■ TO DO ■
Lines of the data that contain the word "genreTable" are the ones to copy.
------ DATA SHOWN
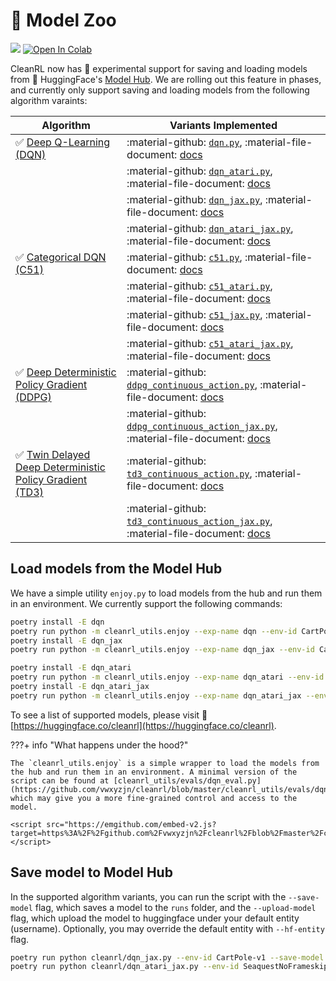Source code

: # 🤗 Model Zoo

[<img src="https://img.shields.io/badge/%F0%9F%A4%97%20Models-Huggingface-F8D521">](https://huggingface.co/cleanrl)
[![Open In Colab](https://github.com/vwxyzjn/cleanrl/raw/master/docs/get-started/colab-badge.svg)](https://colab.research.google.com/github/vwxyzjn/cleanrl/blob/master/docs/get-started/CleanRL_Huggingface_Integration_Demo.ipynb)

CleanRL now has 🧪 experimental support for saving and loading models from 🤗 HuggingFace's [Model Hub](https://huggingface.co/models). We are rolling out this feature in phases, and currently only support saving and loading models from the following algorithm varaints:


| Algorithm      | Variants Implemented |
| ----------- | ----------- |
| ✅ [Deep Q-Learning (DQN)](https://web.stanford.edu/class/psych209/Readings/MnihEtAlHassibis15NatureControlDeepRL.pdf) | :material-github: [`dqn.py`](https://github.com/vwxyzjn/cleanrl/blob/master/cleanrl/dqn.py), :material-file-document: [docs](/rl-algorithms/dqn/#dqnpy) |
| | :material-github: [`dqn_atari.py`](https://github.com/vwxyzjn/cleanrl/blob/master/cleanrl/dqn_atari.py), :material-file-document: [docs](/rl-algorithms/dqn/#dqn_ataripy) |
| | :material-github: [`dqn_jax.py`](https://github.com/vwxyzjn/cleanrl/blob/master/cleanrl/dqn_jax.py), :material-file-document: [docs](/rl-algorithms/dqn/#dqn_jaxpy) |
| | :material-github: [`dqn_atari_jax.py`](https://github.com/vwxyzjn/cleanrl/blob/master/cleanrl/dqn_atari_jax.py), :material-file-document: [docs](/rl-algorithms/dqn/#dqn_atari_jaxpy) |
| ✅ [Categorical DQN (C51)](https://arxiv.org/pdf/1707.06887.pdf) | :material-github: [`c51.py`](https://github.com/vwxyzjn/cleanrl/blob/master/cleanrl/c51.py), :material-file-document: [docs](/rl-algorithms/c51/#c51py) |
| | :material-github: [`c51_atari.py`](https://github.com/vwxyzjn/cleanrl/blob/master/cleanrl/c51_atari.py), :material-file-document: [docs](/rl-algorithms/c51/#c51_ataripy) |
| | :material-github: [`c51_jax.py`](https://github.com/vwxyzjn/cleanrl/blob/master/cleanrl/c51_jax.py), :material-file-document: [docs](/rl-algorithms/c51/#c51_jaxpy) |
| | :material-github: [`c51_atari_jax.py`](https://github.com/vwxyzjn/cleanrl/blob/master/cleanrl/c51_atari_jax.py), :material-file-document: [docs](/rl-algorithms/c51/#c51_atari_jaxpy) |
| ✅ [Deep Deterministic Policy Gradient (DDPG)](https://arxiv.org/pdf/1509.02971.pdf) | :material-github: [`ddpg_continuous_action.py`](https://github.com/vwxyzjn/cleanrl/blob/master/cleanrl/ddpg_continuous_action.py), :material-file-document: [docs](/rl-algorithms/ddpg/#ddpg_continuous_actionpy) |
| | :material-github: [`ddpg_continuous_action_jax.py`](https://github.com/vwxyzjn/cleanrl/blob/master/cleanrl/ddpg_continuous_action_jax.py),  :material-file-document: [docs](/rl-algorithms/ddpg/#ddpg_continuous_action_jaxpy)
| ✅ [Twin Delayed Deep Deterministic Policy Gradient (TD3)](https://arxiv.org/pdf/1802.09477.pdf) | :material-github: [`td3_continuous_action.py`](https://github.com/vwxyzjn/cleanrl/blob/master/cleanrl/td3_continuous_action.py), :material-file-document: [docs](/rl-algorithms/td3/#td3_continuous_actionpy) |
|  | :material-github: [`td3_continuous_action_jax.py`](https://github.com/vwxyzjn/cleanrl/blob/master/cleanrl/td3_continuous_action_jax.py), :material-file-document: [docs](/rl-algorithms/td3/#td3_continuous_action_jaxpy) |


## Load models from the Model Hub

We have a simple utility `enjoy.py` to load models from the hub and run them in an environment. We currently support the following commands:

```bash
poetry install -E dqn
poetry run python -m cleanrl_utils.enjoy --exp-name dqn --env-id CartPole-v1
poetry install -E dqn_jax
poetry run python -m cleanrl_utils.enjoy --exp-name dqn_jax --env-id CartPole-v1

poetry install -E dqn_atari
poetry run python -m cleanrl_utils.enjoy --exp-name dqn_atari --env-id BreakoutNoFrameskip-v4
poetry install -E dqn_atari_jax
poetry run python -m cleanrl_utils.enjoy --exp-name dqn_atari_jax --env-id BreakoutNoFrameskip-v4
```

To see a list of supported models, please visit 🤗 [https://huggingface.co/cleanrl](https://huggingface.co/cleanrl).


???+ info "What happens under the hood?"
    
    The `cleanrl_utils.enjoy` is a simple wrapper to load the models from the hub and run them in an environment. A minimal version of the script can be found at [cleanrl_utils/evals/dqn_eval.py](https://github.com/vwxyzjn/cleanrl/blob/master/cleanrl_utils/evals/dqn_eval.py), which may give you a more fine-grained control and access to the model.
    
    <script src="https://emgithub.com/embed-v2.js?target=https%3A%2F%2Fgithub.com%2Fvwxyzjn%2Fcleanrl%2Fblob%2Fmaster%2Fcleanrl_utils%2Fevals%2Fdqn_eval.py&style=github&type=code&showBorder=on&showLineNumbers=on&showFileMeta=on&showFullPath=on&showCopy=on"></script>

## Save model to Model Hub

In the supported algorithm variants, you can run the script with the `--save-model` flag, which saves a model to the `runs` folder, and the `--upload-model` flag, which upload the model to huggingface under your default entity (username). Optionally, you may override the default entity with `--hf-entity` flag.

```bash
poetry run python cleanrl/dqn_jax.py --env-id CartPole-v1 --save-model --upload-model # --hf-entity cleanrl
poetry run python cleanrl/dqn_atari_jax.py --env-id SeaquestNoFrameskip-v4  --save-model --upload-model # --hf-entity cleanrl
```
------------
------ DATA SHOWN
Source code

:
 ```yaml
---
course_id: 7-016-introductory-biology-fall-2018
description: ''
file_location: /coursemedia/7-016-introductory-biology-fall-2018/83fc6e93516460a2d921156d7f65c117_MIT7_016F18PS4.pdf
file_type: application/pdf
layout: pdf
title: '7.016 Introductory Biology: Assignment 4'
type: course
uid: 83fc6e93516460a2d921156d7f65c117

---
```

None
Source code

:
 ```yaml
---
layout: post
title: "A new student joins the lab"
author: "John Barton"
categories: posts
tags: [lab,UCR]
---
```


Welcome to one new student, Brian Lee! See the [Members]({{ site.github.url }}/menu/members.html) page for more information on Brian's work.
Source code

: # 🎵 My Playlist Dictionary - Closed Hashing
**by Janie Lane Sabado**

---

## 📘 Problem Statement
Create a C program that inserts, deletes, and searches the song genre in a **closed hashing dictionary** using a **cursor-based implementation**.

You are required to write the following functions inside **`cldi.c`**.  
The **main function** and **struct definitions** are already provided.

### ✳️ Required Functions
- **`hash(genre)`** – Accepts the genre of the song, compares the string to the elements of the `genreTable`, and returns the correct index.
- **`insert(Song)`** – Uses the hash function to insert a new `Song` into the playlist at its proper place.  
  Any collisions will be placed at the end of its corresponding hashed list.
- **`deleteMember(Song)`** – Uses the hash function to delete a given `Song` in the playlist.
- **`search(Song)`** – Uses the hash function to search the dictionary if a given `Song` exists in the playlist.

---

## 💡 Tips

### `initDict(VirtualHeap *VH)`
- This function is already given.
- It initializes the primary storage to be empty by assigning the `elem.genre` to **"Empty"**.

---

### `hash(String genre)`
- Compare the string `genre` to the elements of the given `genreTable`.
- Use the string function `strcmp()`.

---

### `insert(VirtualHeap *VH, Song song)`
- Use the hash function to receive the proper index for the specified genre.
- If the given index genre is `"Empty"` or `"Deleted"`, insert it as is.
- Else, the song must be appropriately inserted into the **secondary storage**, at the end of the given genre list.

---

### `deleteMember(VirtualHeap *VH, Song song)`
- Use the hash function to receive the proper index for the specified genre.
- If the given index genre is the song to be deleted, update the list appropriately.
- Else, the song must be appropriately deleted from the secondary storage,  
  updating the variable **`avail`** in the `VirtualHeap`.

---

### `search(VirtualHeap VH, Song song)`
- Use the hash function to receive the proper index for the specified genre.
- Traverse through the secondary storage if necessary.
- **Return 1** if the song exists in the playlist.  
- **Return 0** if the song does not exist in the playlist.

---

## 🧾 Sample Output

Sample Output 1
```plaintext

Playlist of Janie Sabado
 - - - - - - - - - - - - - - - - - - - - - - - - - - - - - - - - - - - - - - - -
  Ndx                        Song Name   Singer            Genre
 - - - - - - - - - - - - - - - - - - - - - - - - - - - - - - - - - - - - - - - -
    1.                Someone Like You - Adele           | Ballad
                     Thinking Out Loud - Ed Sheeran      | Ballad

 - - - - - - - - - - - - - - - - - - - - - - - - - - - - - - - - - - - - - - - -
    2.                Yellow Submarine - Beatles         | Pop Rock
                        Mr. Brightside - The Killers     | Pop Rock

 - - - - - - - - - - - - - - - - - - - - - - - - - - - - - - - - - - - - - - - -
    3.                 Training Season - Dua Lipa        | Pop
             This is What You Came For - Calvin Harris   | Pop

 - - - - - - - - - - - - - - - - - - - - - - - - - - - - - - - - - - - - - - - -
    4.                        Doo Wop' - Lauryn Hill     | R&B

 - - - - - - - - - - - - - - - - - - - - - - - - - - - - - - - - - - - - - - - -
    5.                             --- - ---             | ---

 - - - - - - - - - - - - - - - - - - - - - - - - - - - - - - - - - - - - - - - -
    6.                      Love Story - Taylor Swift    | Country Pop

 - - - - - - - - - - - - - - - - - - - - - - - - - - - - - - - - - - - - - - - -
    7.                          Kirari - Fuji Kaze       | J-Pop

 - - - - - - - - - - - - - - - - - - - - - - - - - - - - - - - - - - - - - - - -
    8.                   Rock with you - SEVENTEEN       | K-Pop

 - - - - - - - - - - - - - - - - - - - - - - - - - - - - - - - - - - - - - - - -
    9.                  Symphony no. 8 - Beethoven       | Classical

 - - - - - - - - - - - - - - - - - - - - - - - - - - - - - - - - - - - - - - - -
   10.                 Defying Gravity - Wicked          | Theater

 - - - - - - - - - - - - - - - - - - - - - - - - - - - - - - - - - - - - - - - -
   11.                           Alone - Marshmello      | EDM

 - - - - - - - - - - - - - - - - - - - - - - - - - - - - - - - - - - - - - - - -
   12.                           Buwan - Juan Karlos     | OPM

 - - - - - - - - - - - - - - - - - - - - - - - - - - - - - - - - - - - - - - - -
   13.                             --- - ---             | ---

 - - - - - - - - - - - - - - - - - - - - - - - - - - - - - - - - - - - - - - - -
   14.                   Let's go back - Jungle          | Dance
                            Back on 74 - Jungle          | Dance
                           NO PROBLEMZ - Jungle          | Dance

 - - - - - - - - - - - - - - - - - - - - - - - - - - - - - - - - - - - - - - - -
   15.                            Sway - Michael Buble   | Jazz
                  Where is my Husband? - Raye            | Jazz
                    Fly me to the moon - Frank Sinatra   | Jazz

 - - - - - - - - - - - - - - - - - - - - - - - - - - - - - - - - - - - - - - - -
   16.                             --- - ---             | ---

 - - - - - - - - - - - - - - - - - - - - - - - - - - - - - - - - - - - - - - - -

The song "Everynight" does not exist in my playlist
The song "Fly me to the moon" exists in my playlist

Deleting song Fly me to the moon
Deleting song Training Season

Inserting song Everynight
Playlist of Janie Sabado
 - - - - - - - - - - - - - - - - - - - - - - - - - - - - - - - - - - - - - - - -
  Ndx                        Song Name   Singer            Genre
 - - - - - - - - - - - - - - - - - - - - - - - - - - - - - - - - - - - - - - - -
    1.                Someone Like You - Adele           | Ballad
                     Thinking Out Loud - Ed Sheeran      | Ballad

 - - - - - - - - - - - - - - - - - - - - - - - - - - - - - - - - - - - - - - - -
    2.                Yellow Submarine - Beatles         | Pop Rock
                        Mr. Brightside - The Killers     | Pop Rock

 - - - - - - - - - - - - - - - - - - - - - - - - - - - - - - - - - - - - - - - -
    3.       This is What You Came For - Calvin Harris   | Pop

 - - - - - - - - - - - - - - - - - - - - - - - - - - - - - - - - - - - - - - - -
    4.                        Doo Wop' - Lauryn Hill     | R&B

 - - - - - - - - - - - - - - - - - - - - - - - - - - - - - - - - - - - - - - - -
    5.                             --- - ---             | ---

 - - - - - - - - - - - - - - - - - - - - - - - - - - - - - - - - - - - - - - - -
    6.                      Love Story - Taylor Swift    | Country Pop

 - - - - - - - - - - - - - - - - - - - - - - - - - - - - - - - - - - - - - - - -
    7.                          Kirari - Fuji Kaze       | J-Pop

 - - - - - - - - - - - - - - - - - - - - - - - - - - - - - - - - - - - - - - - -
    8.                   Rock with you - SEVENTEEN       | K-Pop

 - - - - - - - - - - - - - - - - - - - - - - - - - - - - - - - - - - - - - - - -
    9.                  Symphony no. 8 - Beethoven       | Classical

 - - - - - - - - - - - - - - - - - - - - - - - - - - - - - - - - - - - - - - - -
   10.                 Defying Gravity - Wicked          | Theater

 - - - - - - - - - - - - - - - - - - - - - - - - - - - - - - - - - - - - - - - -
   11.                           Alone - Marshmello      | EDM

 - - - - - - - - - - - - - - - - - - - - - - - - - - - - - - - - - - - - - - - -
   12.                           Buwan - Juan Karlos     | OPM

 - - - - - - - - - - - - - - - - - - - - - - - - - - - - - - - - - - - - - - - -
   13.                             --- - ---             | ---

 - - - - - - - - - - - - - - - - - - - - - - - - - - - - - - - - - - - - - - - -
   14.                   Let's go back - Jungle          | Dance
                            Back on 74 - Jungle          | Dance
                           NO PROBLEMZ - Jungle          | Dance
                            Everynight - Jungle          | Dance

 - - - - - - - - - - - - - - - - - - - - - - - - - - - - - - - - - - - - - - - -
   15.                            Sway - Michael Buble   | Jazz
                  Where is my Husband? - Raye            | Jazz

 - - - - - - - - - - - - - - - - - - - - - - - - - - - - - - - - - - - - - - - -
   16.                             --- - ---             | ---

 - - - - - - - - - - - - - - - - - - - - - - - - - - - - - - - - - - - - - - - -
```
------------
■ TASK RESPONSE ■
- **`hash(genre)`** – Accepts the genre of the song, compares the string to the elements of the `genreTable`, and returns the correct index.
- Compare the string `genre` to the elements of the given `genreTable`.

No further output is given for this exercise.